Buchempfehlungen, um das Schloss Caserta, die San-Leucio-Anlage und das Karolinische Aquädukt zu entdecken.

  • Italienische Reise, Johann Wolfgang von Goethe (1816–17). Der faszinierende Bericht über die Grand Tour, die Goethe zwischen 1786 und 1788 unternahm, gibt Einblick in Kunst, Kultur und die Schönheit Italiens.
  • 18 mal Italien, Guido Piovene (1957). Piovene bereiste das Bel Paese drei Jahre und schrieb dann diese einzigartige und detaillierte Reportage, die als Klassiker der italienischen Reiseliteratur gilt. Von den Alpen über das Schloss Caserta bis nach Sizilien lädt uns der Autor ein, die Wunderwerke Italiens zu entdecken.
  • Dove sei stata, Giusi Marchetta (2019). In diesem Roman geht es um Mario, den Sohn des Parkwächters des Schlosses von Caserta, der nach vielen Jahren an den Ort seiner Kindheit zurückkehrt.
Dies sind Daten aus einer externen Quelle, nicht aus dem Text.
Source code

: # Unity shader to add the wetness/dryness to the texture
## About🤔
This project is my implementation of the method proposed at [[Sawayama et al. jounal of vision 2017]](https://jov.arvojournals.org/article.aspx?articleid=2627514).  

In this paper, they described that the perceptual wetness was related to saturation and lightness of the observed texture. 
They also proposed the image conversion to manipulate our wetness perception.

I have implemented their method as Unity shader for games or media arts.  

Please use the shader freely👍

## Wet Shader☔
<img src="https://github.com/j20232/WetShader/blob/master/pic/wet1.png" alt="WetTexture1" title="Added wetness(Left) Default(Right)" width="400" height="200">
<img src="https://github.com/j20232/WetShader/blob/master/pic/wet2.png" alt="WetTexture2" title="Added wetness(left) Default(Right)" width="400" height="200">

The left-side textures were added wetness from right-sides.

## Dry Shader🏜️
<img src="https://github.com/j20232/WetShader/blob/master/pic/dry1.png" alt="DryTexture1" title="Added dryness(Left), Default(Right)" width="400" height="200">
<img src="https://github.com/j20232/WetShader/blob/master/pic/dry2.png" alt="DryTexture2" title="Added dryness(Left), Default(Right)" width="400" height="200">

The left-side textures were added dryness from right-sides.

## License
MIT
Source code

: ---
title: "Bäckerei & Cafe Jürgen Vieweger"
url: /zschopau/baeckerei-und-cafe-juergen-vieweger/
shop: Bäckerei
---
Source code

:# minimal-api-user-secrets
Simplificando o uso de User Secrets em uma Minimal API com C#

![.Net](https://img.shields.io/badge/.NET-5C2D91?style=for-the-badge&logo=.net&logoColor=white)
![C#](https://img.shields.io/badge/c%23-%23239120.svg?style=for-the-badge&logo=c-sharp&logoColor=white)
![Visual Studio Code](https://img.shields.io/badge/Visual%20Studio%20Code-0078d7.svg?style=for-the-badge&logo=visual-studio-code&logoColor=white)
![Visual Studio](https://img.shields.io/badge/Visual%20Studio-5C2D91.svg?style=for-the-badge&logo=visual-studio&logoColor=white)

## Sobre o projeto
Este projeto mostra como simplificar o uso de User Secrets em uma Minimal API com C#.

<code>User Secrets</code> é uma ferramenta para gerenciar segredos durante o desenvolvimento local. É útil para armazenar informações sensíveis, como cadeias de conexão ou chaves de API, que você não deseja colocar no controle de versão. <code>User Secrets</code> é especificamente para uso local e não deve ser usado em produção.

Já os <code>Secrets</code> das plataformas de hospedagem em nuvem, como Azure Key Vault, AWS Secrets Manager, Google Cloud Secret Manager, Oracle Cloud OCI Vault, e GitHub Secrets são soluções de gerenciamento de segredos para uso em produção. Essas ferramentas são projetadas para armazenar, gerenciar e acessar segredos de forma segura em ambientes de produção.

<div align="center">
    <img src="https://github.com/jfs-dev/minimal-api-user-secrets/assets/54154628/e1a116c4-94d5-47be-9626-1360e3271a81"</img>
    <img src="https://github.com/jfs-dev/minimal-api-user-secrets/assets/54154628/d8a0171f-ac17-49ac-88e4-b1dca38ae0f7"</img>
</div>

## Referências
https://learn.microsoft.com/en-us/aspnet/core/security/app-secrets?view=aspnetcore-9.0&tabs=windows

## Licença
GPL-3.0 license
Hier kommen seine Erinnerungen wieder, insbesondere an seine Mutter Anna, die ohne Erklärungen wegging. Gerade in diesem Park sucht die Hauptfigur nach Antoworten
  • San Leucio. La dimora più amata da Ferdinando di Borbone, Vega de Martini (2020). Der Traum Ferdinands, aus San Leucio eine ideale Stadt zu machen, blieb eine nicht verwirklichte Utopie. Ein unerlässlicher Aufsatz für all diejenigen, die ihr Wissen hierüber vertiefen möchten.
  • Anständige Mädchen, Olga Campofreda (2023). Nachdem sie dem Leben der Vergangenheit und dem starren Rollenspiel des Provinzlebens entfloh, entscheidet sich Clara für die Anonymität einer Großstadt – London. Sie kehrt erst anlässlich der Hochzeit ihres Cousins nach Caserta zurück, wo das Leben, dem sie den Rücken kehrte, und das mysteriöse Verschwinden der Braut auf sie wartet.

Kinder- und Jugendliteratur:

  • GUL: il cuore delle cose, Maicol & Mirco (2020). Eine bissige ComicGeschichte von Maicol & Mirco, die direkt im Königspalast von Caserta spielt.